GOAL OF THE EXERCISE:
Extract all data as written.

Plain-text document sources

=== Begin Enclosure ===

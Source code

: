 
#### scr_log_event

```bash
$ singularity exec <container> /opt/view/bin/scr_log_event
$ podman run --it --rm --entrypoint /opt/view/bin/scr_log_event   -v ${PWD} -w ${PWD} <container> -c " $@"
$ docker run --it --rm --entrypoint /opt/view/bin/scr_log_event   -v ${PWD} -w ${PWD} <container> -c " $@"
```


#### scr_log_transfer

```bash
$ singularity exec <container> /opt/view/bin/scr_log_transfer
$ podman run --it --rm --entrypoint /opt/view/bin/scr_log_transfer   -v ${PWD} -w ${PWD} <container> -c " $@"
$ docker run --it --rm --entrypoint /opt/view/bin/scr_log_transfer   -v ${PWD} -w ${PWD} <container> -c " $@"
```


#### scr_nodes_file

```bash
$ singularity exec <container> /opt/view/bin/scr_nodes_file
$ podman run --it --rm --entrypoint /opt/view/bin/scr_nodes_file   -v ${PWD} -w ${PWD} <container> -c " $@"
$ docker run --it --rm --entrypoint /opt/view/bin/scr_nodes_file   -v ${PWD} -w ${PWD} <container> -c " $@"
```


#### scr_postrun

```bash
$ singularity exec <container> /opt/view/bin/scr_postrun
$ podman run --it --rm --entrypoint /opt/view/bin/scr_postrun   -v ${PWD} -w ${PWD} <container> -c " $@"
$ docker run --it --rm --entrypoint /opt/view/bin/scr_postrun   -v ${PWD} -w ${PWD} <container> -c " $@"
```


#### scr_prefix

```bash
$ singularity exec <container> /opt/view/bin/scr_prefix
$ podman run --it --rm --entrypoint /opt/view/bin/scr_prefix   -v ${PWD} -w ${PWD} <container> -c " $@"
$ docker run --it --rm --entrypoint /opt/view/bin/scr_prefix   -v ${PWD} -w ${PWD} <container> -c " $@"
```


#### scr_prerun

=== End Enclosure ===

RESULT OF THIS EXERCISE:
Source code

: 
#### scr_log_event

```bash
$ singularity exec <container> /opt/view/bin/scr_log_event
$ podman run --it --rm --entrypoint /opt/view/bin/scr_log_event   -v ${PWD} -w ${PWD} <container> -c " $@"
$ docker run --it --rm --entrypoint /opt/view/bin/scr_log_event   -v ${PWD} -w ${PWD} <container> -c " $@"
```


#### scr_log_transfer

```bash
$ singularity exec <container> /opt/view/bin/scr_log_transfer
$ podman run --it --rm --entrypoint /opt/view/bin/scr_log_transfer   -v ${PWD} -w ${PWD} <container> -c " $@"
$ docker run --it --rm --entrypoint /opt/view/bin/scr_log_transfer   -v ${PWD} -w ${PWD} <container> -c " $@"
```


#### scr_nodes_file

```bash
$ singularity exec <container> /opt/view/bin/scr_nodes_file
$ podman run --it --rm --entrypoint /opt/view/bin/scr_nodes_file   -v ${PWD} -w ${PWD} <container> -c " $@"
$ docker run --it --rm --entrypoint /opt/view/bin/scr_nodes_file   -v ${PWD} -w ${PWD} <container> -c " $@"
```


#### scr_postrun

```bash
$ singularity exec <container> /opt/view/bin/scr_postrun
$ podman run --it --rm --entrypoint /opt/view/bin/scr_postrun   -v ${PWD} -w ${PWD} <container> -c " $@"
$ docker run --it --rm --entrypoint /opt/view/bin/scr_postrun   -v ${PWD} -w ${PWD} <container> -c " $@"
```


#### scr_prefix

```bash
$ singularity exec <container> /opt/view/bin/scr_prefix
$ podman run --it --rm --entrypoint /opt/view/bin/scr_prefix   -v ${PWD} -w ${PWD} <container> -c " $@"
$ docker run --it --rm --entrypoint /opt/view/bin/scr_prefix   -v ${PWD} -w ${PWD} <container> -c " $@"
```


#### scr_prerun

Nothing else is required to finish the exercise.